**Data under study**.
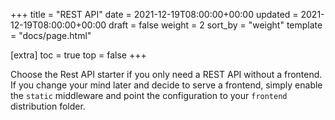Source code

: +++
title = "REST API"
date = 2021-12-19T08:00:00+00:00
updated = 2021-12-19T08:00:00+00:00
draft = false
weight = 2
sort_by = "weight"
template = "docs/page.html"

[extra]
toc = true
top = false
+++

Choose the Rest API starter if you only need a REST API without a frontend. If you change your mind later and decide to serve a frontend, simply enable the `static` middleware and point the configuration to your `frontend` distribution folder.
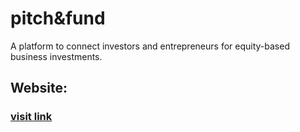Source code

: # pitch&fund

A platform to connect investors and entrepreneurs for equity-based business investments.

## Website:

### [visit link]([[https://pitchnfund.up.railway.app](https://pitch-n-fund-website.vercel.app/)/](https://pitch-n-fund-website.vercel.app/))
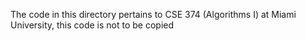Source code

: The code in this directory pertains to CSE 374 (Algorithms I) at Miami University, this code is not to be copied

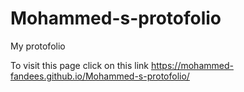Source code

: # Mohammed-s-protofolio
My protofolio

To visit this page click on this link https://mohammed-fandees.github.io/Mohammed-s-protofolio/
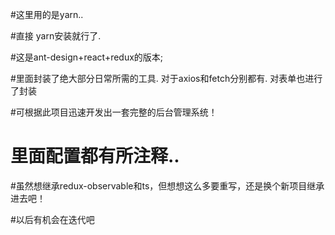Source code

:#这里用的是yarn..

#直接 yarn安装就行了.

#这是ant-design+react+redux的版本;

#里面封装了绝大部分日常所需的工具. 对于axios和fetch分别都有. 对表单也进行了封装

#可根据此项目迅速开发出一套完整的后台管理系统！

# 里面配置都有所注释..

#虽然想继承redux-observable和ts，但想想这么多要重写，还是换个新项目继承进去吧！

#以后有机会在迭代吧
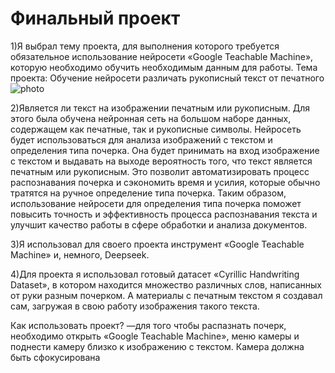# Финальный проект

1)Я выбрал тему проекта, для выполнения которого требуется обязательное использование нейросети «Google Teachable Machine», которую необходимо обучить необходимым данным для работы.
Тема проекта: 
Обучение нейросети различать рукописный текст от печатного
![photo](https://i.pinimg.com/originals/73/1d/c9/731dc960bc3b3143d773b7a92927d159.png) 

2)Является ли текст на изображении печатным или рукописным. Для этого была обучена нейронная сеть на большом наборе данных, содержащем как печатные, так и рукописные символы.
Нейросеть будет использоваться для анализа изображений с текстом и определения типа почерка. Она будет принимать на вход изображение с текстом и выдавать на выходе вероятность того,
что текст является печатным или рукописным. Это позволит автоматизировать процесс распознавания почерка и сэкономить время и усилия, которые обычно тратятся на ручное определение типа почерка.
Таким образом, использование нейросети для определения типа почерка поможет повысить точность и эффективность процесса распознавания текста и улучшит качество работы в сфере обработки и анализа документов.

3)Я использовал для своего проекта инструмент «Google Teachable Machine» и, немного, Deepseek.

4)Для проекта я использовал готовый датасет «Cyrillic Handwriting Dataset», в котором находится множество различных слов, написанных от руки разным почерком.
А материалы с печатным текстом я создавал сам, загружая в свою работу изображения такого текста.

Как использовать проект?
—для того чтобы распазнать почерк, необходимо открыть «Google Teachable Machine», меню камеры и поднести камеру близко к изображению с текстом. Камера должна быть сфокусирована
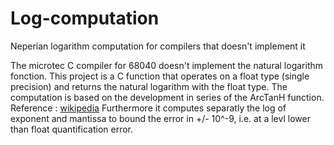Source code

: # Log-computation
Neperian logarithm computation for compilers that doesn't implement it

The microtec C compiler for 68040 doesn't implement the natural logarithm fonction.
This project is a C function that operates on a float type (single precision) and returns the natural logarithm with the float type.
The computation is based on the development in series of the ArcTanH function.
Reference : [wikipedia](https://en.wikipedia.org/wiki/Logarithm#Power_series)
Furthermore it computes separatly the log of exponent and mantissa to bound the error in +/- 10^-9, i.e. at a levl lower than float quantification error.

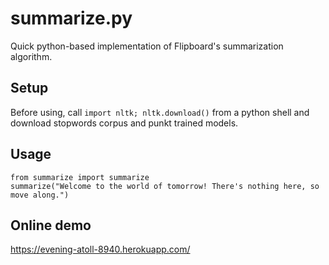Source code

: summarize.py
============

Quick python-based implementation of Flipboard's summarization algorithm.

Setup
-----

Before using, call `import nltk; nltk.download()` from a python shell and download stopwords corpus and punkt trained models.

Usage
-----

	from summarize import summarize
	summarize("Welcome to the world of tomorrow! There's nothing here, so move along.")

Online demo
-----------

https://evening-atoll-8940.herokuapp.com/

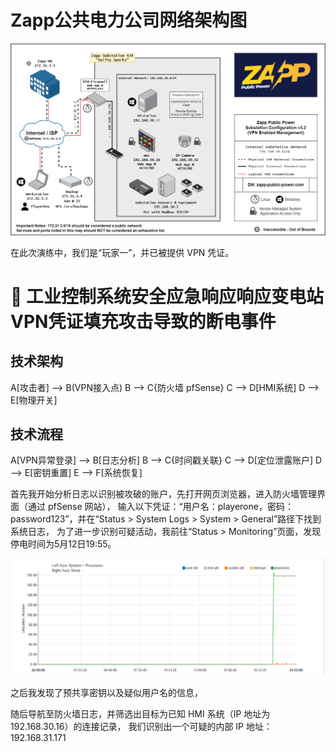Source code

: # Zapp公共电力公司网络架构图

![image](https://github.com/KevinPro1/Blockchain-Security-Portfolio/blob/main/Picture2.png)

在此次演练中，我们是“玩家一”，并已被提供 VPN 凭证。


# 🔌 工业控制系统安全应急响应响应变电站VPN凭证填充攻击导致的断电事件  

## 技术架构

A[攻击者] --> B(VPN接入点)
B --> C{防火墙 pfSense}
C --> D[HMI系统]
D --> E[物理开关]

## 技术流程
A[VPN异常登录] --> B[日志分析]
B --> C{时间戳关联}
C --> D[定位泄露账户]
D --> E[密钥重置]
E --> F[系统恢复]


首先我开始分析日志以识别被攻破的账户，先打开网页浏览器，进入防火墙管理界面（通过 pfSense 网站），
输入以下凭证：“用户名：playerone，密码：password123”，并在“Status > System Logs > System > General”路径下找到系统日志，
为了进一步识别可疑活动，我前往“Status > Monitoring”页面，发现停电时间为5月12日19:55。

![image](https://github.com/KevinPro1/Blockchain-Security-Portfolio/blob/main/status%20monitoring%20interface.png)


之后我发现了预共享密钥以及疑似用户名的信息，

随后导航至防火墙日志，并筛选出目标为已知 HMI 系统（IP 地址为 192.168.30.16）的连接记录，
我们识别出一个可疑的内部 IP 地址：192.168.31.171



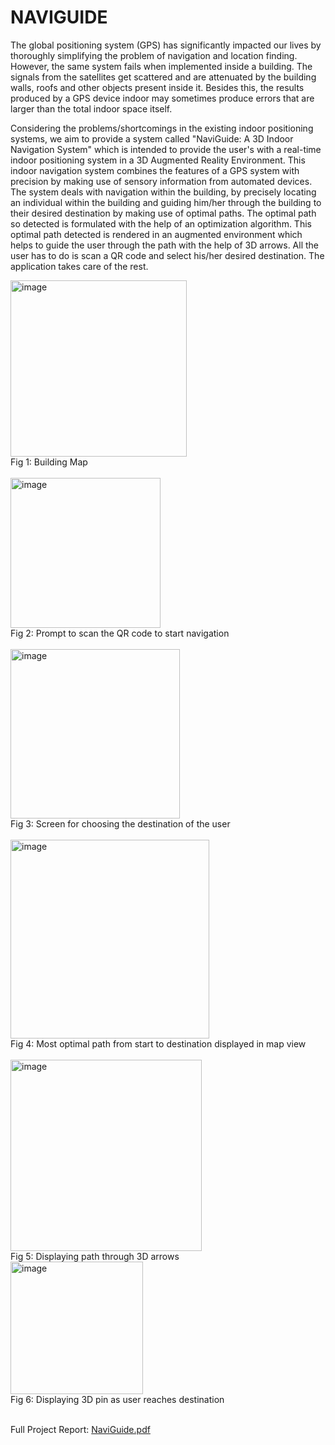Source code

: # NAVIGUIDE

The global positioning system (GPS) has significantly impacted our lives by thoroughly simplifying the problem of navigation and location finding. However, the same system fails when implemented inside a building. The signals from the satellites get scattered and are attenuated by the building walls, roofs and other objects present inside it. Besides this, the results produced by a GPS device indoor may sometimes produce errors that are larger than the total indoor space itself.

Considering the problems/shortcomings in the existing indoor positioning systems, we aim to provide a system called "NaviGuide: A 3D Indoor Navigation System" which is intended to provide the user's with a real-time indoor positioning system in a 3D Augmented Reality Environment. This indoor navigation system combines the features of a GPS system with precision by making use of sensory information from automated devices. The system deals with navigation within the building, by precisely locating an individual within the building and guiding him/her through the building to their desired destination by making use of optimal paths. The optimal path so detected is formulated with the help of an optimization algorithm. This optimal path detected is rendered in an augmented environment which helps to guide the user through the path with the help of 3D arrows. All the user has to do is scan a QR code and select his/her desired destination. The application takes care of the rest.

<img width="282" alt="image" src="https://github.com/user-attachments/assets/5d57571b-a49b-4b10-aac5-885415c751dc">
<br>
Fig 1: Building Map
<br>
<br>
<img width="240" alt="image" src="https://github.com/user-attachments/assets/2066fa92-a7d2-43ad-b6d1-db7b0f04a4c6">
<br>
Fig 2: Prompt to scan the QR code to start navigation
<br>
<br>
<img width="271" alt="image" src="https://github.com/user-attachments/assets/fa5b61a9-4ac2-4707-944c-4a8cf53a928e">
<br>
Fig 3: Screen for choosing the destination of the user
<br>
<br>
<img width="318" alt="image" src="https://github.com/user-attachments/assets/c4bdc81f-b50d-4109-8b2d-7a482bc2a067">
<br>
Fig 4: Most optimal path from start to destination displayed in map view
<br>
<br>
<img width="306" alt="image" src="https://github.com/user-attachments/assets/89b7c1b7-f3e0-41c6-8e44-065dd825f958">
<br>
Fig 5: Displaying path through 3D arrows
<br>
<img width="212" alt="image" src="https://github.com/user-attachments/assets/31f19d7f-baea-4d19-a26c-fce65a565820">
<br>
Fig 6: Displaying 3D pin as user reaches destination
<br>
<br>





Full Project Report: 
[NaviGuide.pdf](https://github.com/Manvikaul/NaviGuide/files/9692864/NaviGuide.pdf)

**Your instructions**. Write only the number of lines above in which the word "python" is found.

**Response to the exercise**. 2